- **REQUIRED WORK**: Write out, word for word, every line in the data below from the one containing "- [「書く習慣」という本が" to the one containing "- [絵本を読む](http", both of them included.

Stored items:
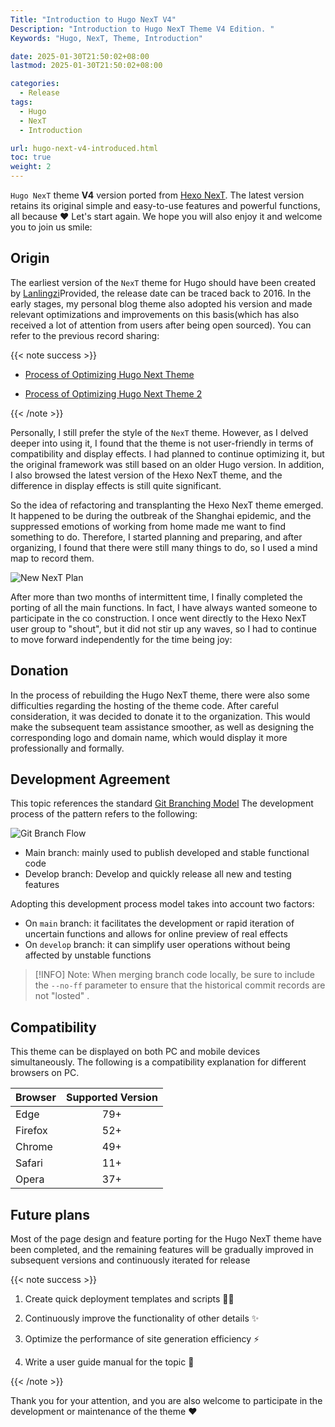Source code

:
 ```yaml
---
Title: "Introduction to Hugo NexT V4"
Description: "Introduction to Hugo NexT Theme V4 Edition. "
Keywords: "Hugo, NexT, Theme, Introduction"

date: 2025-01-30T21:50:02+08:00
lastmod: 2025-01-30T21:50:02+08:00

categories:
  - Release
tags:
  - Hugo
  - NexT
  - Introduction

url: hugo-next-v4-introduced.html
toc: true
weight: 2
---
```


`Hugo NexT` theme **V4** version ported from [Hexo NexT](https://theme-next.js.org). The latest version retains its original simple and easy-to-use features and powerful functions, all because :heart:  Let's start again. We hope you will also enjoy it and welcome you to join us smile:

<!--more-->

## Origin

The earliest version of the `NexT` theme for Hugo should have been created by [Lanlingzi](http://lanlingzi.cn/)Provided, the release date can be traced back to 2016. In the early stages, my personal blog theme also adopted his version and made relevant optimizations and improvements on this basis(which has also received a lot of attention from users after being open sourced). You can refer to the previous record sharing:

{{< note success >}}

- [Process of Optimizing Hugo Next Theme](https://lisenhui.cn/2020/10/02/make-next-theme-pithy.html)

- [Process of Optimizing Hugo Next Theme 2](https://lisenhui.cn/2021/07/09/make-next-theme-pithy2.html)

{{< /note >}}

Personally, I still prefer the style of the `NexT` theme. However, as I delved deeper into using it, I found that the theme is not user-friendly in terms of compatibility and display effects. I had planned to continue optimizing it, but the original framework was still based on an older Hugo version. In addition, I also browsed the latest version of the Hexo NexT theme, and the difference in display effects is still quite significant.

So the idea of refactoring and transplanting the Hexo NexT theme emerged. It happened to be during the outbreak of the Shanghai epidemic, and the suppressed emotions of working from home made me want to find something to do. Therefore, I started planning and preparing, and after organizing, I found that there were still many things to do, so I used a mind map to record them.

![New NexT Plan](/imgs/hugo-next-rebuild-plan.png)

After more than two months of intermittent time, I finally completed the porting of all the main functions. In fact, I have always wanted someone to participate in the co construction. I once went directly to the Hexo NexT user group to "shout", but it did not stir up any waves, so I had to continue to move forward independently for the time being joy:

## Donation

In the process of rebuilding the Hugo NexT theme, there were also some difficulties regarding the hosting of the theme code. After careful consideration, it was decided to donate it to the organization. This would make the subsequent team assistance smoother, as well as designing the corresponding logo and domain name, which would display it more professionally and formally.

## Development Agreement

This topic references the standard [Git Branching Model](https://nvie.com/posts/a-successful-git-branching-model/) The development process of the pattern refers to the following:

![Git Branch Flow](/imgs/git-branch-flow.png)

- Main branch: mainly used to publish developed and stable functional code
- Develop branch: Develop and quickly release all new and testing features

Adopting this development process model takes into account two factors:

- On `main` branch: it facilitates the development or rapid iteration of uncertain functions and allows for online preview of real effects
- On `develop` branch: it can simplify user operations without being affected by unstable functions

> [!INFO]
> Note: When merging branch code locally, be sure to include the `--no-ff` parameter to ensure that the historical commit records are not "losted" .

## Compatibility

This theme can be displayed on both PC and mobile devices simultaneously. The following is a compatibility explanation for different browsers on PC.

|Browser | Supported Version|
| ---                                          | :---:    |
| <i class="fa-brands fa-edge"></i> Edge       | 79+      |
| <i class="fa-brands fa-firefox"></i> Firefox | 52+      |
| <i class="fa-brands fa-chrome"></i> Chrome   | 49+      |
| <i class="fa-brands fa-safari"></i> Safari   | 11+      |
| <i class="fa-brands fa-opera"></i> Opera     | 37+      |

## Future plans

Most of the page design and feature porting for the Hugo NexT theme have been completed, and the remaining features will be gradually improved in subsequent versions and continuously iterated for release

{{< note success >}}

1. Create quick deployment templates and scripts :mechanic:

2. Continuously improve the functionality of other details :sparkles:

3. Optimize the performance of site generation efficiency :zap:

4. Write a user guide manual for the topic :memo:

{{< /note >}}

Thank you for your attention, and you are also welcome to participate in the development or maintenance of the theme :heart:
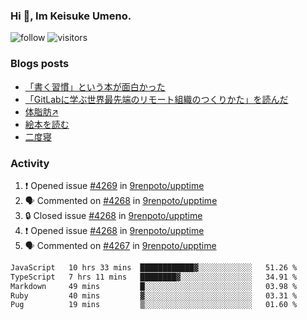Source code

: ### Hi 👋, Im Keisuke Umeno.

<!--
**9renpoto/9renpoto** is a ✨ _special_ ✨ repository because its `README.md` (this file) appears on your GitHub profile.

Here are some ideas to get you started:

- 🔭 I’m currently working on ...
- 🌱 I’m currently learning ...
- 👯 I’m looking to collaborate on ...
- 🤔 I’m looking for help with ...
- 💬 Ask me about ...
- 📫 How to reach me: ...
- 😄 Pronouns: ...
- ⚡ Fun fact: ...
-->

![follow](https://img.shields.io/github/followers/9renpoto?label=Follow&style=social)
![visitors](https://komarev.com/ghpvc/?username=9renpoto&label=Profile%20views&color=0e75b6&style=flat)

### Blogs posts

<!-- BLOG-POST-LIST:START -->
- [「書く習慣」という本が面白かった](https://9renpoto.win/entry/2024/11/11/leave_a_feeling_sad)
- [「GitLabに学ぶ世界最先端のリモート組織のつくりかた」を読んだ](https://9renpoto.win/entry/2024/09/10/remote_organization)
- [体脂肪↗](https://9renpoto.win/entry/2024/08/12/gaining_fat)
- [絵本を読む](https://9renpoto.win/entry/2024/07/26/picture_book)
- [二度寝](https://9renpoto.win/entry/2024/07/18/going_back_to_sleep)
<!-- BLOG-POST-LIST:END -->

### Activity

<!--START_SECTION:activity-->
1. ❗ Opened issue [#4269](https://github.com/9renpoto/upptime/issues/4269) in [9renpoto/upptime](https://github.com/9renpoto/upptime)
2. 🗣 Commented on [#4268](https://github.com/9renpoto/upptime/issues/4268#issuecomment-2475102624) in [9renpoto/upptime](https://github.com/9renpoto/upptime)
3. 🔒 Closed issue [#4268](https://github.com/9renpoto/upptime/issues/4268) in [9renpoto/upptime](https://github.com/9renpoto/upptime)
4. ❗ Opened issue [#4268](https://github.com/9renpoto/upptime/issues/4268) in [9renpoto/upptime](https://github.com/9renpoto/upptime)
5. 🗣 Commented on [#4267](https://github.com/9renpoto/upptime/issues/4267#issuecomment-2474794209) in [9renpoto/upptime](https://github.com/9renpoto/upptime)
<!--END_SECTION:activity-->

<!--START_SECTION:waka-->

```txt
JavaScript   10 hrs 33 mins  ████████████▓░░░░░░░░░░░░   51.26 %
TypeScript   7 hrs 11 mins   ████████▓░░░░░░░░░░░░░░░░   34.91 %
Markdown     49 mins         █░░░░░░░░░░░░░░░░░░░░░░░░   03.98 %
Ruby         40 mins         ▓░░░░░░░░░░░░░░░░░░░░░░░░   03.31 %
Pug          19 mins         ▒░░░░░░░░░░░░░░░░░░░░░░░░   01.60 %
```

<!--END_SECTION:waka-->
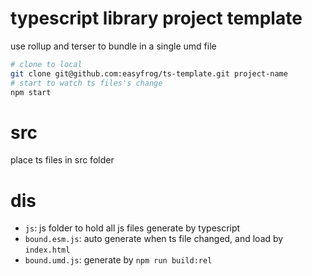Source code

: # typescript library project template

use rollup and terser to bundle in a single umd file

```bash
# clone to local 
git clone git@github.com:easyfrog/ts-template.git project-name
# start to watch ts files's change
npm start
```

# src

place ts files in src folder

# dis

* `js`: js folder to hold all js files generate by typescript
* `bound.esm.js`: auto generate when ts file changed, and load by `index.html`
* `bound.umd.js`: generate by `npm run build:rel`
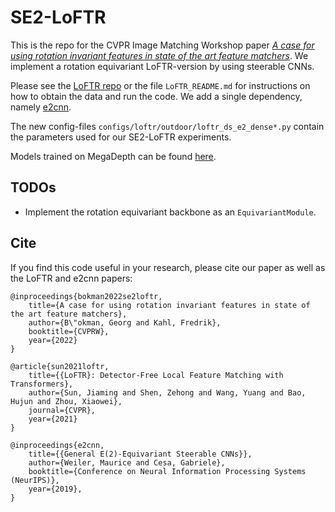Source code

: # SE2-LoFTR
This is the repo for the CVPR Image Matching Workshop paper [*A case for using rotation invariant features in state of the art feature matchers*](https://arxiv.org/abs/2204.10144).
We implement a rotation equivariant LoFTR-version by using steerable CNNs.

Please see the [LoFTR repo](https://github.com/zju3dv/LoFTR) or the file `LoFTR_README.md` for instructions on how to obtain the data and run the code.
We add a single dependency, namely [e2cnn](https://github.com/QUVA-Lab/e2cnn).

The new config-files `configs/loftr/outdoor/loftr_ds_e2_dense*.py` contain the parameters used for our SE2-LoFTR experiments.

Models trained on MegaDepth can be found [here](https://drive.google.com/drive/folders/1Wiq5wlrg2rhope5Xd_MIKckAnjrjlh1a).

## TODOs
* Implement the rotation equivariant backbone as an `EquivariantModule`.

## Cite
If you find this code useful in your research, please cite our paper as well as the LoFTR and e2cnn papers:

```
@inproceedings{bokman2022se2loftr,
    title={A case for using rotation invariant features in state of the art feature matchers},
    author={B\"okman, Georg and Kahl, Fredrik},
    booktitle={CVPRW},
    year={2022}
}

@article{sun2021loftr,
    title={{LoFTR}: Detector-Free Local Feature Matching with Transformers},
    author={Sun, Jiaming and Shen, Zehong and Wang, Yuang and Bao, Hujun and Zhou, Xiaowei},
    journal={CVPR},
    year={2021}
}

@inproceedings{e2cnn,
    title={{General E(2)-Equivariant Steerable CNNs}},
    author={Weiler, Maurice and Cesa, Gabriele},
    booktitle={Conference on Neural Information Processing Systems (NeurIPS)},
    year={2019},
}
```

- **SOLUTION FOR THIS TASK**:
- [「書く習慣」という本が面白かった](https://9renpoto.win/entry/2024/11/11/leave_a_feeling_sad)
- [「GitLabに学ぶ世界最先端のリモート組織のつくりかた」を読んだ](https://9renpoto.win/entry/2024/09/10/remote_organization)
- [体脂肪↗](https://9renpoto.win/entry/2024/08/12/gaining_fat)
- [絵本を読む](https://9renpoto.win/entry/2024/07/26/picture_book)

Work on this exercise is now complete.